Emek Gençliği öncelikle tüm üniversitelileri kendi talepleri için birer mücadele öznesi olmaya davet ediyor. Bu platformun yanı sıra, ilan ettiğimiz “9 Maddelik Acil Talepler”* etrafında tüm Türkiye gençliğini eğitim alanındaki kazanılmış haklarının gerçekleşen saldırıların karşısında korunması ve daha ileriden kazanımlara dönüşmesi için mücadele etmeye, kendi özgün koşullarına göre en yerel birliklerle eğitim hakkının gasbına karşı taleplerin arkasında birikerek güçlenmeye çağırıyoruz!
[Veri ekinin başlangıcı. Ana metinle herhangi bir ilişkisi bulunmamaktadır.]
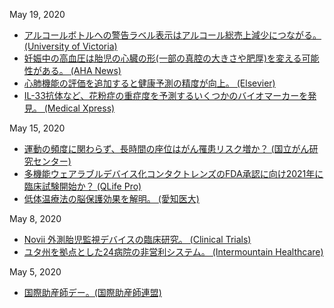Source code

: May 19, 2020
* [アルコールボトルへの警告ラベル表示はアルコール総売上減少につながる。 (University of Victoria)](https://www.uvic.ca/research/centres/cisur/projects/active/projects/northern-territories-alcohol-study.php)
* [妊娠中の高血圧は胎児の心臓の形(一部の真腔の大きさや肥厚)を変える可能性がある。 (AHA News)](https://www.heart.org/en/news/2020/04/30/pregnant-womans-high-blood-pressure-can-change-shape-of-babys-heart)
* [心肺機能の評価を追加すると健康予測の精度が向上。 (Elsevier)](https://www.elsevier.com/about/press-releases/research-and-journals/cardiorespiratory-fitness-assessment-improves-accuracy-of-health-predictions)
* [IL-33抗体など、花粉症の重症度を予測するいくつかのバイオマーカーを発見。 (Medical Xpress)](https://medicalxpress.com/news/2020-04-nasal-biomarkers-severity-pollen-specific-allergy.html)

May 15, 2020
* [運動の頻度に関わらず、長時間の座位はがん罹患リスク増か？ (国立がん研究センター)](https://epi.ncc.go.jp/jphc/outcome/8485.html)
* [多機能ウェアラブルデバイス化コンタクトレンズのFDA承認に向け2021年に臨床試験開始か？ (QLife Pro)](http://www.qlifepro.com/news/20200507/smart-contact-lens.html)
* [低体温療法の脳保護効果を解明。 (愛知医大)](https://www.aichi-med-u.ac.jp/su03/su03_2020/su03_2020_01/1211763_5196.html)

May 8, 2020
* [Novii 外測胎児監視デバイスの臨床研究。 (Clinical Trials)](https://clinicaltrials.gov/ct2/show/NCT03156608)
* [ユタ州を拠点とした24病院の非営利システム。 (Intermountain Healthcare)](https://intermountainhealthcare.org/)

May 5, 2020
* [国際助産師デー。(国際助産師連盟)](https://www.internationalmidwives.org/icm-events/international-day-of-the-midwife-2020.html)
Her bir arkadaşımızı üniversite yaşamına katıldığımız en küçük birimlerden, sınıf ve bölümlerden başlayarak yaşanan en ufak bir soruna karşı da bir sorun ortaya çıkmaksızın mevcut koşulları daha iyi hale getirmek için de birlikte tartıştığımız, birlikte karar aldığımız, birlikte sonuç çıkardığımız mücadele araçlarını inşa etmeye, var olan yerlerde güçlendirmeye çağırıyoruz. Bu birliktelikleri güçlendirirken aynı zamanda bu mücadeleyi eşit ve özgür bir dünya kurma mücadelesiyle birleştirmek iddiasında olan Emek Gençliği’nin kapıları, akademik ve demokratik taleplerin yanı sıra üniversiteleri tek adam ve sermaye tahakkümünden kurtarmak arzusunda olan herkese açıktır. Başlığımızı hatırlatalım, yarın değil şimdi, yalnız değil hep beraber!
*9 Maddede Acil Talepler
1-Gerekli pandemi tedbirleri alınsın, ortaöğretim üniversite ve tüm dengi okullarda örgün ve yüz yüze eğitim koşulları sağlansın!
2-Kredi/burs ayrımı kaldırılsın! İhtiyacı olan her öğrenciye burs sağlansın!
3-KYK borçları silinsin!
4-Yurt olanakları sağlansın, barınma hakkı her öğrenciye tanınsın!
5-Bilimsel ve demokratik eğitim, özerk üniversite!
6-Rektörlük seçimlerinde atama usulü kaldırılsın, Demokratik seçimlerle üniversite yönetiminde öğrenciler söz sahibi olsun!
7-Eğitimdeki gerici ve dogmatik anlayış terk edilsin, bilimsel bir eğitim anlayışına göre müfredat içeriği belirlensin!
8- Nitelikli, parasız ve eşit bir eğitimin tüm olanakları sağlasın!
9- Üniversite yönetimleri cinsiyete dayalı eşitsizliğe ve şiddete karşı gerekli önleyici adımların ve tedbir mekanizmalarının işletilmesini garanti altına alsın! Genç kadınların temsil, tedbir ve dayanışma mekanizmaları kurmalarının önündeki engellemeler kaldırılsın!